Chronic cancer is cancer that cannot be cured but that ongoing treatment, also called extended treatment, can control for months or years. As with other chronic diseases, such as multiple sclerosis or type 1 diabetes, the goal of extended treatment for cancer is to help patients live as well as possible for as long as possible. While living with cancer indefinitely is not easy, your health care team can help you manage the challenges of survivorship and extended treatment.
Reasons for extended treatment
Extended treatment continues for a long time after an initial cancer diagnosis and primary treatment. People may receive extended treatment to:
- Control a cancer. Some types of cancer are more likely to become chronic, including leukemia, lymphoma, ovarian cancer, and breast cancer. Extended treatment may help prevent the disease from growing, spreading, or progressing. This is sometimes called maintenance treatment. For example, people with chronic myelogenous leukemia (CML) often take a medication known as a tyrosine kinase inhibitor daily for many years.

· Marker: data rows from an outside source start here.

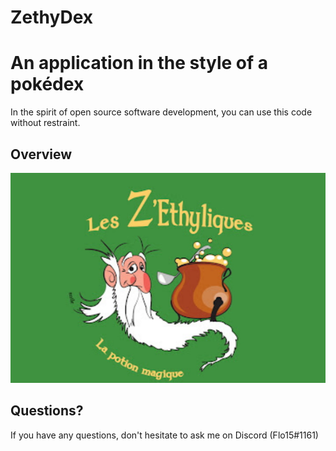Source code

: # ZethyDex
An application in the style of a pokédex
==================================================
In the spirit of open source software development, you can use this code without restraint.

## Overview
![Main Preview](assets/img/main.png)

## Questions?
If you have any questions, don't hesitate to ask me on Discord (Flo15#1161)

- Manage advanced cancer. Metastatic cancer, which means that the cancer has spread to a different part of the body from where it started, can also become chronic. In the past, many people did not live long with metastatic cancer. Today, doctors can often treat it for an extended period even if they cannot cure it.
- Prevent cancer from returning. Some people whose cancer has been cured may need extended treatment to keep it from coming back. For example, women with early-stage breast cancer whose disease has been cured using surgery or radiation therapy may receive ongoing hormone therapy.
Treatment for chronic cancer
Chemotherapy, the use of drugs to destroy cancer cells, is often recommended for chronic cancers. You may receive the same drug or drugs that were initially used to treat the disease. Or you may receive a new drug or combination of drugs. Many types of chemotherapy can now be taken as a prescription pill by mouth instead of intravenously, through a vein, at a doctor’s office or hospital.
The type of extended treatment you receive depends on:
- The type of cancer
- Where the cancer is located
- The amount of cancer
- How far the cancer has spread
- Available treatment options
- The treatments you had before
- Your age
- Your general health
- Your personal preferences
Your cancer might stay the same over time and not change during extended treatment. This means it is controlled. Treatment may be stopped if the cancer is in remission and continued if it starts growing again.
It is also possible for the cancer to go through cycles of growing, shrinking, or seemingly disappearing. If cancer continues to grow or spread, a different treatment may be recommended. It is important to remember that while chronic cancer can change, it will not go away completely.
How long will extended treatment continue?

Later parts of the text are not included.